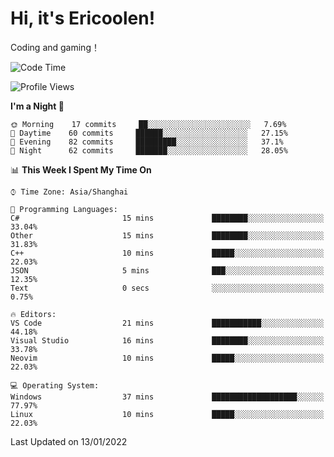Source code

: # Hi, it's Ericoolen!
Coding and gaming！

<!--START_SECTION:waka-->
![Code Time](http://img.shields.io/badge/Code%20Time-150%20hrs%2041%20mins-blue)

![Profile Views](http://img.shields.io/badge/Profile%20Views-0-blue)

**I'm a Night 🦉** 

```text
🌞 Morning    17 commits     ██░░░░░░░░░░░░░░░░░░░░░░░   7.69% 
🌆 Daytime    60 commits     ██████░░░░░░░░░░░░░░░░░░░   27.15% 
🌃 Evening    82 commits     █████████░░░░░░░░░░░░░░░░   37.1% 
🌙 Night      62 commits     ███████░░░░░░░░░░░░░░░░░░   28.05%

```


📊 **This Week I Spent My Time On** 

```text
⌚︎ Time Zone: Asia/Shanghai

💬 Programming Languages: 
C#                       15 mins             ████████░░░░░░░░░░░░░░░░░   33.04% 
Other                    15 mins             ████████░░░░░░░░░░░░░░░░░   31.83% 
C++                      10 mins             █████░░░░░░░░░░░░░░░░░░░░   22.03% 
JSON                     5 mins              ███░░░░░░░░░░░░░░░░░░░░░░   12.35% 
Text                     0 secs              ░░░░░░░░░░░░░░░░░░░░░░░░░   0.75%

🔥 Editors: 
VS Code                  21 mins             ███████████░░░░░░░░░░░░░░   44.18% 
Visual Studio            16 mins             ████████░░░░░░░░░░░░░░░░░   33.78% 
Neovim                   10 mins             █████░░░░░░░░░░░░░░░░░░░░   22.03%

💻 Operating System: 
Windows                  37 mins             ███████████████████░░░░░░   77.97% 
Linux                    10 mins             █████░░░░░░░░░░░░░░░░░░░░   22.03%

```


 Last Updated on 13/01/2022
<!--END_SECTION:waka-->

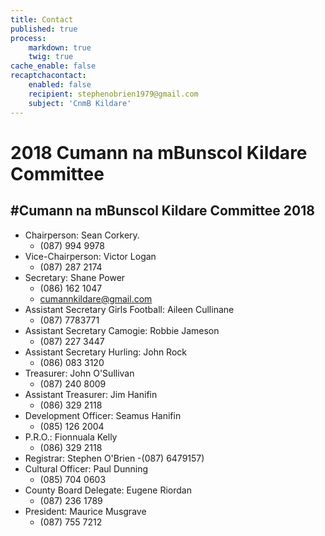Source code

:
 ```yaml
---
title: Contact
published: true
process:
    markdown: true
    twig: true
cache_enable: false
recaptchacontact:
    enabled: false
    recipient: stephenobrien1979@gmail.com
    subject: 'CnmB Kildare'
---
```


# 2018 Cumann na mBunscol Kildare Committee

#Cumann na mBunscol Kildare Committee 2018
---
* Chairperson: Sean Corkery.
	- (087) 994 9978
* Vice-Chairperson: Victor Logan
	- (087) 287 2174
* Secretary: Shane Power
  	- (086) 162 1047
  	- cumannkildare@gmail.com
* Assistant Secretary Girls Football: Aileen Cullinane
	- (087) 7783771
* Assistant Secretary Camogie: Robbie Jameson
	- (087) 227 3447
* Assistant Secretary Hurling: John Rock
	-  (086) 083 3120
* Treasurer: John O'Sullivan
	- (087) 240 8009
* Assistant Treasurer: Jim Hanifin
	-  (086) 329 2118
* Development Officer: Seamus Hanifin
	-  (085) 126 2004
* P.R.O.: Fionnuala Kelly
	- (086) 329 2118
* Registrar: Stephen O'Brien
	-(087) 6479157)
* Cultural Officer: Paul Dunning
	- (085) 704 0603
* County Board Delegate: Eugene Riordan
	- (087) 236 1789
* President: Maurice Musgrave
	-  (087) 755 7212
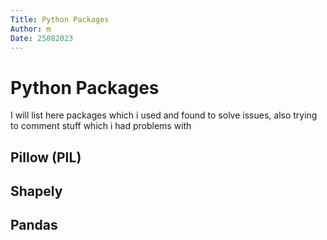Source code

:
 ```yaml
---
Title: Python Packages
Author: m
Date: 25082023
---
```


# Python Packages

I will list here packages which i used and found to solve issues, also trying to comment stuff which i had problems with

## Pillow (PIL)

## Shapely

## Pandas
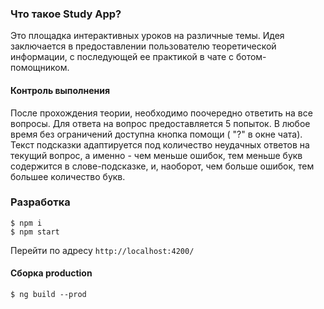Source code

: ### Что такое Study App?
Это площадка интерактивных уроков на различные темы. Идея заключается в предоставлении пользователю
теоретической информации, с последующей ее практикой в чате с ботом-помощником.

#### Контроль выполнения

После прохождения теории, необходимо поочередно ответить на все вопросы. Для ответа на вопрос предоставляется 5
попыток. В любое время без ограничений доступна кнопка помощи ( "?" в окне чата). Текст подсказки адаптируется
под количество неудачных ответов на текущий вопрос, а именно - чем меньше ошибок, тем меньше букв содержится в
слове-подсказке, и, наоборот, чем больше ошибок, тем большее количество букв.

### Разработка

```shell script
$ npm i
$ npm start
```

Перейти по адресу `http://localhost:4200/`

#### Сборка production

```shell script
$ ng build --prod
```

- - -

» What you will do: The task calls for every line of the material that contains the string "Committee".

» The completed task:
# 2018 Cumann na mBunscol Kildare Committee
#Cumann na mBunscol Kildare Committee 2018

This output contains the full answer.